Many years ago, I was visiting a couple, acquaintances of mine, in Montreal. I complimented her on her brightly coloured sweater over tea. She said thank you and also remarked that I was more conservative in my style of dressing. I was surprised at first. I had never considered that I was conservative about my clothing. Giving it some thought now, I was quite regimented with my clothing as a teen. I mostly avoided skirts and dresses (exceptions were made, prom and graduation mainly), and wore mainly black, grey, navy blue and white with jeans. Sometimes there was red, and certainly my high school years fell in the grunge era, so there was plaid, of course. I wouldn’t say I was as conservative as some, but translating that into my twenties, even after I had embraced sandals and skirts (inspired by travel through Europe), I still wore those same colours and kept things fairly simple. I clearly had not realized it until this woman pointed it out. Being conservative fashion-wise is relative, of course. Depending on whom you spend your time with and where you work, ‘conservative’ is a moving target. As is fashion itself.
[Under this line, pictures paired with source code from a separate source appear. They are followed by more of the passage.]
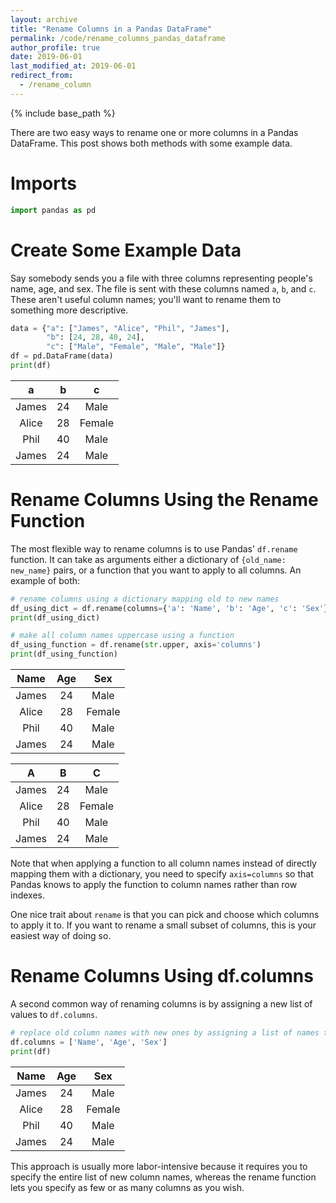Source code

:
 ```yaml
---
layout: archive
title: "Rename Columns in a Pandas DataFrame"
permalink: /code/rename_columns_pandas_dataframe
author_profile: true
date: 2019-06-01
last_modified_at: 2019-06-01
redirect_from:
  - /rename_column
---
```


{% include base_path %}

There are two easy ways to rename one or more columns in a Pandas DataFrame. This post shows both methods with some example data.

# Imports
```python
import pandas as pd
```

# Create Some Example Data

Say somebody sends you a file with three columns representing people's name, age, and sex. The file is sent with these columns named `a`, `b`, and `c`. These aren't useful column names; you'll want to rename them to something more descriptive. 

```python
data = {"a": ["James", "Alice", "Phil", "James"],
		"b": [24, 28, 40, 24],
		"c": ["Male", "Female", "Male", "Male"]}
df = pd.DataFrame(data)
print(df)
```

**a**|**b**|**c**
:-----:|:-----:|:-----:
James|24|Male
Alice|28|Female
Phil|40|Male
James|24|Male

# Rename Columns Using the Rename Function

The most flexible way to rename columns is to use Pandas' `df.rename` function. It can take as arguments either a dictionary of `{old_name: new_name}` pairs, or a function that you want to apply to all columns. An example of both:

```python
# rename columns using a dictionary mapping old to new names
df_using_dict = df.rename(columns={'a': 'Name', 'b': 'Age', 'c': 'Sex'})
print(df_using_dict)

# make all column names uppercase using a function
df_using_function = df.rename(str.upper, axis='columns')
print(df_using_function)
```

**Name**|**Age**|**Sex**
:-----:|:-----:|:-----:
James|24|Male
Alice|28|Female
Phil|40|Male
James|24|Male

**A**|**B**|**C**
:-----:|:-----:|:-----:
James|24|Male
Alice|28|Female
Phil|40|Male
James|24|Male

Note that when applying a function to all column names instead of directly mapping them with a dictionary, you need to specify `axis=columns` so that Pandas knows to apply the function to column names rather than row indexes.

One nice trait about `rename` is that you can pick and choose which columns to apply it to. If you want to rename a small subset of columns, this is your easiest way of doing so. 

# Rename Columns Using df.columns

A second common way of renaming columns is by assigning a new list of values to `df.columns`.


```python
# replace old column names with new ones by assigning a list of names to df.columns
df.columns = ['Name', 'Age', 'Sex']
print(df)
```

**Name**|**Age**|**Sex**
:-----:|:-----:|:-----:
James|24|Male
Alice|28|Female
Phil|40|Male
James|24|Male

This approach is usually more labor-intensive because it requires you to specify the entire list of new column names, whereas the rename function lets you specify as few or as many columns as you wish.


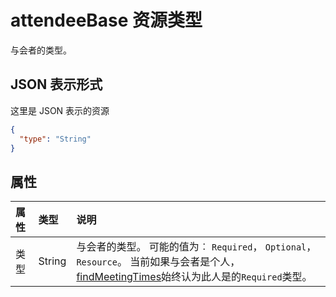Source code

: # <a name="attendeebase-resource-type"></a>attendeeBase 资源类型

与会者的类型。

## <a name="json-representation"></a>JSON 表示形式

这里是 JSON 表示的资源

<!-- {
  "blockType": "resource",
  "optionalProperties": [

  ],
  "@odata.type": "microsoft.graph.attendeeBase"
}-->

```json
{
  "type": "String"
}

```
## <a name="properties"></a>属性
| 属性     | 类型   |说明|
|:---------------|:--------|:----------|
|类型|String| 与会者的类型。 可能的值为︰ `Required`， `Optional`， `Resource`。 当前如果与会者是个人， [findMeetingTimes](../api/user_findmeetingtimes.md)始终认为此人是的`Required`类型。|

<!-- uuid: 8fcb5dbc-d5aa-4681-8e31-b001d5168d79
2015-10-25 14:57:30 UTC -->
<!-- {
  "type": "#page.annotation",
  "description": "attendeeBase resource",
  "keywords": "",
  "section": "documentation",
  "tocPath": ""
}-->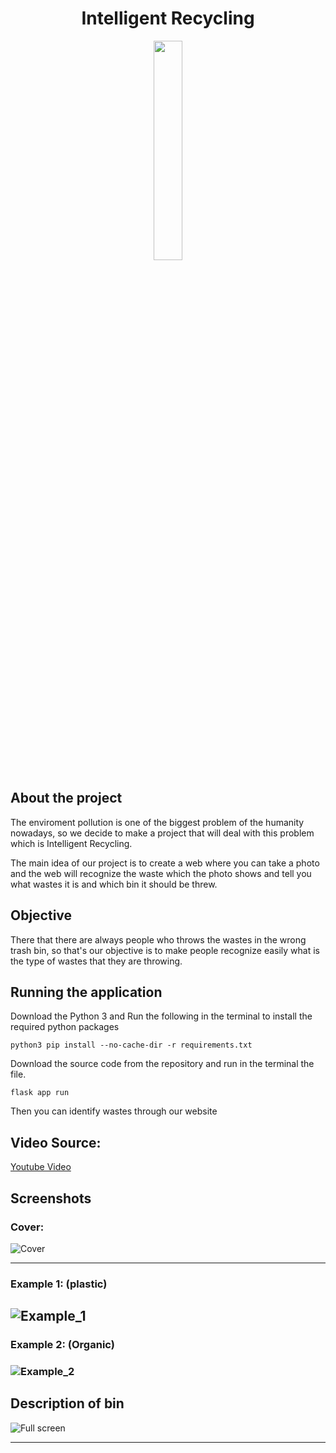 <div align="center"> <h1> Intelligent Recycling </h1> </divs>

<img src="./demo/logo.png" width=30% />

<div align="Left">

## About the project

The enviroment pollution is one of the biggest problem of the humanity nowadays, so we decide to make a project that will deal with this problem which is Intelligent Recycling.

The main idea of our project is to create a web where you can take a photo and the web will recognize the waste which the photo shows and tell you what wastes it is and which bin it should be threw.

## Objective

There that there are always people who throws the wastes in the wrong trash bin, so that's our objective is to make people recognize easily what is the type of wastes that they are throwing.

</divs>

## Running the application

Download the Python 3 and Run the following in the terminal to install the required python packages

```
python3 pip install --no-cache-dir -r requirements.txt
```

Download the source code from the repository and run in the terminal the file.

```
flask app run
```

Then you can identify wastes through our website

## Video Source:

[Youtube Video](https://www.youtube.com/watch?v=6UeTWyYHZlQ)

## Screenshots

### Cover:

![Cover](./demo/cover.jpg)

---

### Example 1: (plastic)

## ![Example_1](./demo/example_1.jpg)

### Example 2: (Organic)

### ![Example_2](./demo/example_2.jpg)

## Description of bin

![Full screen](./demo/fullscreen.jpg)

---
It’s human nature to want to be part of a community. At the same time, each of us looks to assert our individuality within that community. It is the conundrum of wanting to fit in (community/society) and stand out (individual). It’s a balancing act for some of us. How far do we go with fashion before it goes over the line, whatever that line may be? How much risk are we willing to take to assert our uniqueness? Is conforming easier?

Even those groups that may not be mainstream, at least in the beginning, are rebelling and conforming in equal measure. Take Goth for example. They certainly stand out and are not part of a common fashion aesthetic. They are rebels against the typical fashion trends and yet they are easily identifiable. Within their own subculture, they look remarkably the same. They are conforming within the Goth community. This is not a judgement, but a great example of the individual proclaiming their individuality to the larger society while adopting the style regime of the smaller community.

And then there’s Hipsters. To my mind, they dress in a similar way as well. The eyeglasses with a specific frame, neutral shades in fabric, plaid, scarves. I like a lot of those styles, but again, they can be considered a counter-culture which in turn has its own conforming nature. Even when you want to stand out, it can be hard to do.

For myself, I believe figuring out that middle place – that taking the risks and accepting that it may not appeal to all or many – is intertwined with self-acceptance. When I see someone put a great style ensemble together, even though it may be quite outside the norm, I have respect for that person – for taking the risk and owning it. To me it’s an act of courage to say: this is who I am and how I chose to dress, and I don’t care what anyone has to say about it. Those are some of the people that show up in blogs about street style during fashion week in NYC.

For now, I’m still working out which styles do express me best, but I definitely feel like just stepping out in a tutu once in a while.